- [Materials provided]:
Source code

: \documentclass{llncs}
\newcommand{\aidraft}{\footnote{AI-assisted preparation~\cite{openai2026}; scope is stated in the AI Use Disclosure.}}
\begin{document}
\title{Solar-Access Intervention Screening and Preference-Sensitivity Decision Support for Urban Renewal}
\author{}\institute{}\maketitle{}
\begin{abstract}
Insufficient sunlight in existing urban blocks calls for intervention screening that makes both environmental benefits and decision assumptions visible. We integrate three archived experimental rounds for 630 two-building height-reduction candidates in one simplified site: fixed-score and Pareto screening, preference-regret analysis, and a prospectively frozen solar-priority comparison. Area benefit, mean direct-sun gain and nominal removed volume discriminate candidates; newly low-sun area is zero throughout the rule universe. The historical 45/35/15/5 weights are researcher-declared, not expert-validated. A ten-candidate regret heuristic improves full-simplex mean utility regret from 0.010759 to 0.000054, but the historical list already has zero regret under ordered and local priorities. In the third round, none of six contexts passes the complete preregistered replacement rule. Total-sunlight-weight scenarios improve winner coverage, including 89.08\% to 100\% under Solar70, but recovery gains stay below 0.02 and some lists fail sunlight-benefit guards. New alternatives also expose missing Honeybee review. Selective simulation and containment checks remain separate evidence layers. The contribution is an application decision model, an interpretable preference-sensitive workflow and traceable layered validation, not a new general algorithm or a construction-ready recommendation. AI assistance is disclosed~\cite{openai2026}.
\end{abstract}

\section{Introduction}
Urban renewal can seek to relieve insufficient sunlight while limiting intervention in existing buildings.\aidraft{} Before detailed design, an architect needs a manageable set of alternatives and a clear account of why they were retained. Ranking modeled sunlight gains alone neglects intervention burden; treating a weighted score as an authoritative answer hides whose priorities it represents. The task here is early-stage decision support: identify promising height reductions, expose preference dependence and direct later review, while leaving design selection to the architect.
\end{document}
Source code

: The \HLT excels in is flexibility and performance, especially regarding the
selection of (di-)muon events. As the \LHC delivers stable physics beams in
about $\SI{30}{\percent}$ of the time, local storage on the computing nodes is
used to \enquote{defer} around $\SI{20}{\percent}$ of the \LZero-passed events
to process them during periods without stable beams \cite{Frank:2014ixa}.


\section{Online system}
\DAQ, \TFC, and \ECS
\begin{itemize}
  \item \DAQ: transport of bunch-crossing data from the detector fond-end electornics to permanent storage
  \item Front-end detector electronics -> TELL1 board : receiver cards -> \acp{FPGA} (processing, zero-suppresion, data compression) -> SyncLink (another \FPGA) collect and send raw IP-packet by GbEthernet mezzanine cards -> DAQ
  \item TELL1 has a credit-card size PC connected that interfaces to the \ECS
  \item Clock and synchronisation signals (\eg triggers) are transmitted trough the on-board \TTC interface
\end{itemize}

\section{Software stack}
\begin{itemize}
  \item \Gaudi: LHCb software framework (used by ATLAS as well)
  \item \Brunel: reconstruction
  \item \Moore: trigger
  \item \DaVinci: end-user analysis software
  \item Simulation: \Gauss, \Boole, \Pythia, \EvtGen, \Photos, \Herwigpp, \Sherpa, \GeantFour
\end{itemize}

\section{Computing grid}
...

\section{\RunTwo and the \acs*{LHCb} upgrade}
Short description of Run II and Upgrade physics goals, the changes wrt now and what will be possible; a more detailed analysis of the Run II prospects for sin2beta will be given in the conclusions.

- [Activity]: What lines of the listing above hold "begin"? Copy all of them.

- [Result of this exercise]:
\begin{document}
\begin{abstract}
\begin{itemize}
\begin{itemize}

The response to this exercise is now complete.